Circulating Immune Biomarkers in Peripheral Blood Correlate With Clinical Outcomes in Advanced Breast Cancer

Abstract Identification of the different elements intervening at the immunoedition process, in each body compartment, seems key to explain clinical evolution in several tumor types. In this study, a set of immune biomarkers (myeloid derived suppressor cells, regulatory T cells, and OX40+ and PD-1+ T lymphocytes counts) in peripheral blood of patients diagnosed with advanced breast cancer, were analyzed prior to and along the implementation of first line antineoplastic therapy. Subsequently, a formal comparison between groups with clinical benefit versus progression of disease and with a healthy women cohort was executed.

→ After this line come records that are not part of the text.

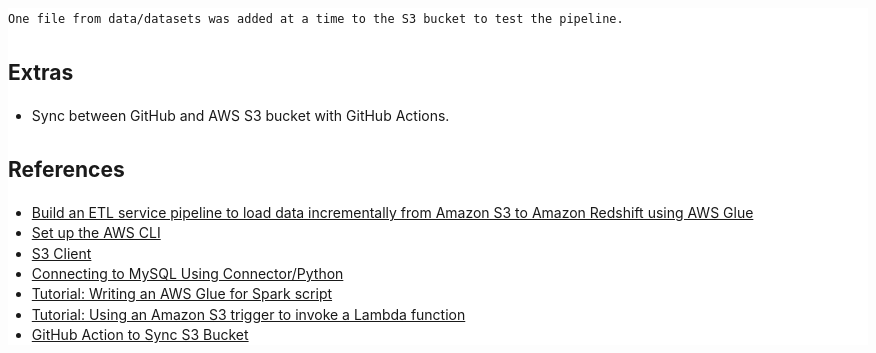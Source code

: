 	One file from data/datasets was added at a time to the S3 bucket to test the pipeline.

## Extras
- Sync between GitHub and AWS S3 bucket with GitHub Actions.

## References
- [Build an ETL service pipeline to load data incrementally from Amazon S3 to Amazon Redshift using AWS Glue](https://docs.aws.amazon.com/prescriptive-guidance/latest/patterns/build-an-etl-service-pipeline-to-load-data-incrementally-from-amazon-s3-to-amazon-redshift-using-aws-glue.html)
- [Set up the AWS CLI](https://docs.aws.amazon.com/cli/latest/userguide/getting-started-quickstart.html)
- [S3 Client](https://boto3.amazonaws.com/v1/documentation/api/latest/reference/services/s3.html)
- [Connecting to MySQL Using Connector/Python](https://dev.mysql.com/doc/connector-python/en/connector-python-example-connecting.html) 
- [Tutorial: Writing an AWS Glue for Spark script](https://docs.aws.amazon.com/glue/latest/dg/aws-glue-programming-intro-tutorial.html)
- [Tutorial: Using an Amazon S3 trigger to invoke a Lambda function](https://docs.aws.amazon.com/lambda/latest/dg/with-s3-example.html)
- [GitHub Action to Sync S3 Bucket](https://github.com/jakejarvis/s3-sync-action)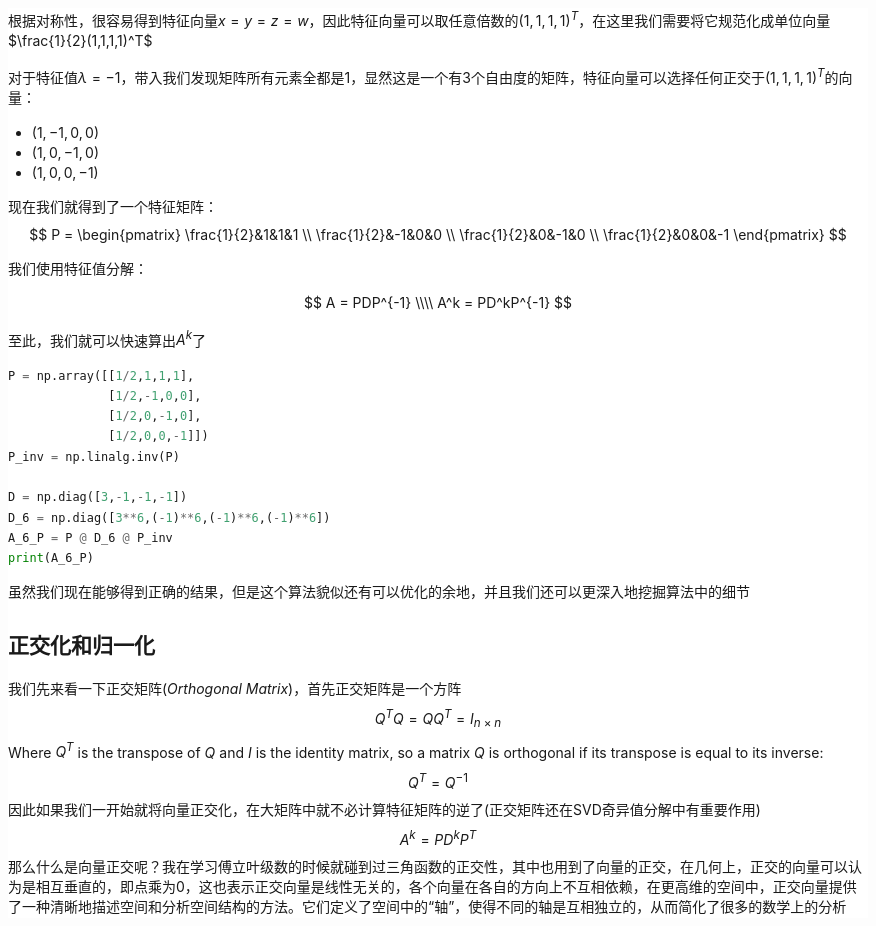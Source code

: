 根据对称性，很容易得到特征向量$x=y=z=w$，因此特征向量可以取任意倍数的$(1,1,1,1)^T$，在这里我们需要将它规范化成单位向量$\frac{1}{2}(1,1,1,1)^T$

对于特征值$\lambda = -1$，带入我们发现矩阵所有元素全都是$1$，显然这是一个有3个自由度的矩阵，特征向量可以选择任何正交于$(1,1,1,1)^T$的向量：

- $(1,-1,0,0)$
- $(1,0,-1,0)$
- $(1,0,0,-1)$

现在我们就得到了一个特征矩阵：
$$
P =
\begin{pmatrix}
\frac{1}{2}&1&1&1 \\ 
\frac{1}{2}&-1&0&0 \\
\frac{1}{2}&0&-1&0 \\
\frac{1}{2}&0&0&-1
\end{pmatrix}
$$

我们使用特征值分解：

$$
A = PDP^{-1} \\\\
A^k = PD^kP^{-1}
$$

至此，我们就可以快速算出$A^k$了

```python
P = np.array([[1/2,1,1,1],
              [1/2,-1,0,0],
              [1/2,0,-1,0],
              [1/2,0,0,-1]])
P_inv = np.linalg.inv(P)

D = np.diag([3,-1,-1,-1])
D_6 = np.diag([3**6,(-1)**6,(-1)**6,(-1)**6])
A_6_P = P @ D_6 @ P_inv
print(A_6_P)
```

虽然我们现在能够得到正确的结果，但是这个算法貌似还有可以优化的余地，并且我们还可以更深入地挖掘算法中的细节

## 正交化和归一化

我们先来看一下正交矩阵(*Orthogonal Matrix*)，首先正交矩阵是一个方阵
$$
Q^TQ = QQ^T = I_{n\times n}
$$
Where $Q^T$ is the transpose of $Q$ and $I$ is the identity matrix, so a matrix $Q$ is orthogonal if its transpose is equal to its inverse:
$$
Q^T = Q^{-1}
$$
因此如果我们一开始就将向量正交化，在大矩阵中就不必计算特征矩阵的逆了(正交矩阵还在SVD奇异值分解中有重要作用)
$$
A^k = PD^kP^T
$$
那么什么是向量正交呢？我在学习傅立叶级数的时候就碰到过三角函数的正交性，其中也用到了向量的正交，在几何上，正交的向量可以认为是相互垂直的，即点乘为$0$，这也表示正交向量是线性无关的，各个向量在各自的方向上不互相依赖，在更高维的空间中，正交向量提供了一种清晰地描述空间和分析空间结构的方法。它们定义了空间中的“轴”，使得不同的轴是互相独立的，从而简化了很多的数学上的分析
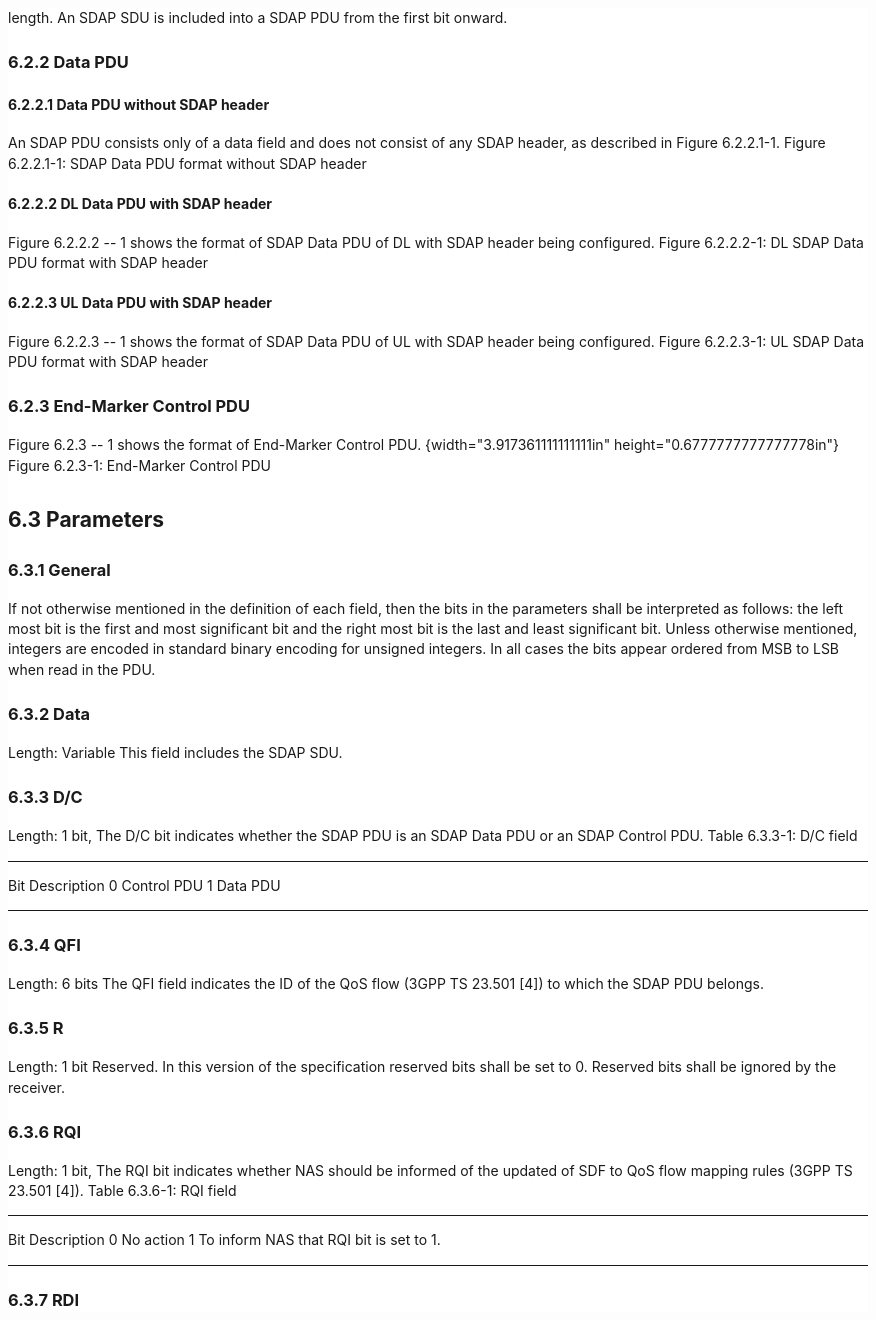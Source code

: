length. An SDAP SDU is included into a SDAP PDU from the first bit onward.
### 6.2.2 Data PDU
#### 6.2.2.1 Data PDU without SDAP header
An SDAP PDU consists only of a data field and does not consist of any SDAP
header, as described in Figure 6.2.2.1-1.
Figure 6.2.2.1-1: SDAP Data PDU format without SDAP header
#### 6.2.2.2 DL Data PDU with SDAP header
Figure 6.2.2.2 -- 1 shows the format of SDAP Data PDU of DL with SDAP header
being configured.
Figure 6.2.2.2-1: DL SDAP Data PDU format with SDAP header
#### 6.2.2.3 UL Data PDU with SDAP header
Figure 6.2.2.3 -- 1 shows the format of SDAP Data PDU of UL with SDAP header
being configured.
Figure 6.2.2.3-1: UL SDAP Data PDU format with SDAP header
### 6.2.3 End-Marker Control PDU
Figure 6.2.3 -- 1 shows the format of End-Marker Control PDU.
{width="3.917361111111111in" height="0.6777777777777778in"}
Figure 6.2.3-1: End-Marker Control PDU
## 6.3 Parameters
### 6.3.1 General
If not otherwise mentioned in the definition of each field, then the bits in
the parameters shall be interpreted as follows: the left most bit is the first
and most significant bit and the right most bit is the last and least
significant bit.
Unless otherwise mentioned, integers are encoded in standard binary encoding
for unsigned integers. In all cases the bits appear ordered from MSB to LSB
when read in the PDU.
### 6.3.2 Data
Length: Variable
This field includes the SDAP SDU.
### 6.3.3 D/C
Length: 1 bit,
The D/C bit indicates whether the SDAP PDU is an SDAP Data PDU or an SDAP
Control PDU.
Table 6.3.3-1: D/C field
* * *
Bit Description 0 Control PDU 1 Data PDU
* * *
### 6.3.4 QFI
Length: 6 bits
The QFI field indicates the ID of the QoS flow (3GPP TS 23.501 [4]) to which
the SDAP PDU belongs.
### 6.3.5 R
Length: 1 bit
Reserved. In this version of the specification reserved bits shall be set to
0. Reserved bits shall be ignored by the receiver.
### 6.3.6 RQI
Length: 1 bit,
The RQI bit indicates whether NAS should be informed of the updated of SDF to
QoS flow mapping rules (3GPP TS 23.501 [4]).
Table 6.3.6-1: RQI field
* * *
Bit Description 0 No action 1 To inform NAS that RQI bit is set to 1.
* * *
### 6.3.7 RDI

Results reflected that patients basally showed higher levels of myeloid derived suppressor cells (35.43, IR=180.73 vs 17.53, IR=16.96 cells/μl; p=0.001) and regulatory T cells (32.05, IR=29.84 vs 22.61, IR=13.57 cells/μl; p=0.001) in comparison with healthy women. Furthermore, after therapy, an increase in the number of activated T lymphocytes (expressing OX40), and a decrease of immune inhibitory cells (MDSCs, and Tregs), and the number of inhibited (or exhausted) T lymphocytes (expressing PD-1), could be ascertained in patients with clinical benefit (p≤0.001). The opposite trend was observed in the case of disease progression. These findings suggest that some critical immune elements can be easily detected and measured in peripheral blood, which open a new opportunity for translational research, as they seem to be clearly correlated with clinical evolution, at least in ABC.